The all-day event looked at progress towards Sadiq Khan’s ambitious target of net zero carbon emissions in the capital by 2030. In a session on Rethinking London’s transport for 2030, speakers agreed that a wider approach was needed, including improving public transport, tackling freight and delivery vehicles – which constitute 20 per cent of road traffic but are responsible for 25 per cent of carbon emissions – promoting “micro-mobility” and helping Londoners switch to electric vehicles.

“People are getting on their moral high horse, but we need a more subtle, more nuanced approach, with a better understanding about what is happening on the ground, said Isabel Dedring, global transport leader at Arup and previously London’s deputy mayor for transport under Boris Johnson. “We need to use the whole toolbox. It’s not the real world to think that everyone can get on a bike in outer Barnet.”

More electric vehicle charging points were urgently needed, said Jamie Heywood, Uber’s manager for northern and eastern Europe. The firm, aiming for all its 45,000 vehicles in the UK to be electric by 2025, is subsidising its drivers to change their cars and has pledged £5 million for London boroughs to install charging points.

But although London now has 30 per cent of the country’s charging points and the government is investing £1.8 billion in charging infrastructure, the total bill for a comprehensive network is estimated at up to £20 billion, Heywood added. Amsterdam was the example to follow, he said, with electric cars now making up a quarter of all new cars sold compared to one in 10 in the UK, and a legal right for drivers to have charging points near their home.

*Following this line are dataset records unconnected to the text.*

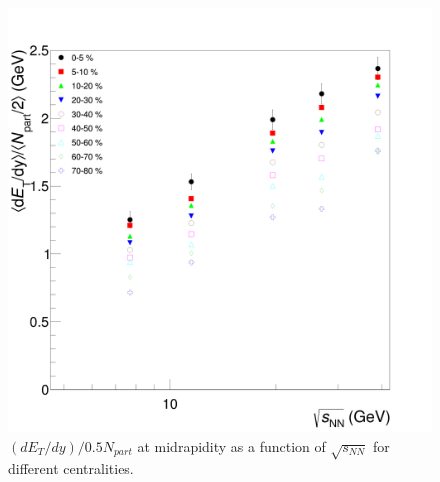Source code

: 	\begin{figure}[h]
	  \centering
	  \includegraphics[width=5.5in]{figures/finalStacked/dETdyOverNpartBy2SumCent8s.png}
	  \caption{$(dE_{T}/dy)/0.5N_{part}$ at midrapidity as a function of $\sqrt{s_{NN}}$ for different centralities.}\label{fig:dETdyOverNpartBy2SumCents}
	\end{figure}
	
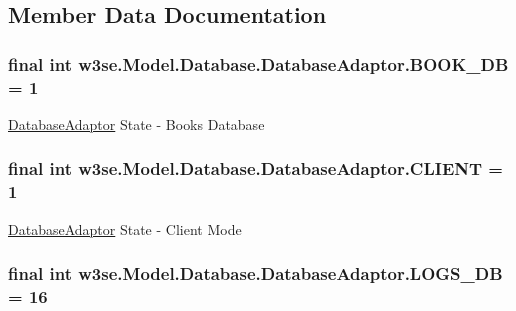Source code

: \subsection{Member Data Documentation}
\hypertarget{classw3se_1_1_model_1_1_database_1_1_database_adaptor_ae9a723ec22a2faffd833796f7afeb6ef}{
\subsubsection[{B\-O\-O\-K\-\_\-\-D\-B}]{\setlength{\rightskip}{0pt plus 5cm}final int w3se.\-Model.\-Database.\-Database\-Adaptor.\-B\-O\-O\-K\-\_\-\-D\-B = 1\hspace{0.3cm}{\ttfamily [static]}}}\label{classw3se_1_1_model_1_1_database_1_1_database_adaptor_ae9a723ec22a2faffd833796f7afeb6ef}
\hyperlink{classw3se_1_1_model_1_1_database_1_1_database_adaptor}{Database\-Adaptor} State -\/ Books Database \hypertarget{classw3se_1_1_model_1_1_database_1_1_database_adaptor_a2c5a2b62c46dcf90c0585fa6bb721d01}{
\subsubsection[{C\-L\-I\-E\-N\-T}]{\setlength{\rightskip}{0pt plus 5cm}final int w3se.\-Model.\-Database.\-Database\-Adaptor.\-C\-L\-I\-E\-N\-T = 1\hspace{0.3cm}{\ttfamily [static]}}}\label{classw3se_1_1_model_1_1_database_1_1_database_adaptor_a2c5a2b62c46dcf90c0585fa6bb721d01}
\hyperlink{classw3se_1_1_model_1_1_database_1_1_database_adaptor}{Database\-Adaptor} State -\/ Client Mode \hypertarget{classw3se_1_1_model_1_1_database_1_1_database_adaptor_a39191eb3e12600bd39ded42ed4ef2707}{
\subsubsection[{L\-O\-G\-S\-\_\-\-D\-B}]{\setlength{\rightskip}{0pt plus 5cm}final int w3se.\-Model.\-Database.\-Database\-Adaptor.\-L\-O\-G\-S\-\_\-\-D\-B = 16\hspace{0.3cm}{\ttfamily [static]}}}\label{classw3se_1_1_model_1_1_database_1_1_database_adaptor_a39191eb3e12600bd39ded42ed4ef2707}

Cooper warned that “We have to face up to the scale of the challenge in London,” emphasising that it is a larger and more complex city than Amsterdam. She called for more City Hall powers to ensure the capital’s 32 boroughs, which are responsible for 95 per cent of London’s roads, were on board, and praised the City of London Corporation’s strategies on sustainability.

She also urged investment in public transport and “getting people back onto buses” at the same time. “The overall thing has to be moving away from private vehicles,” she said. “We need to be much more sharing about this, just as we share public transport.”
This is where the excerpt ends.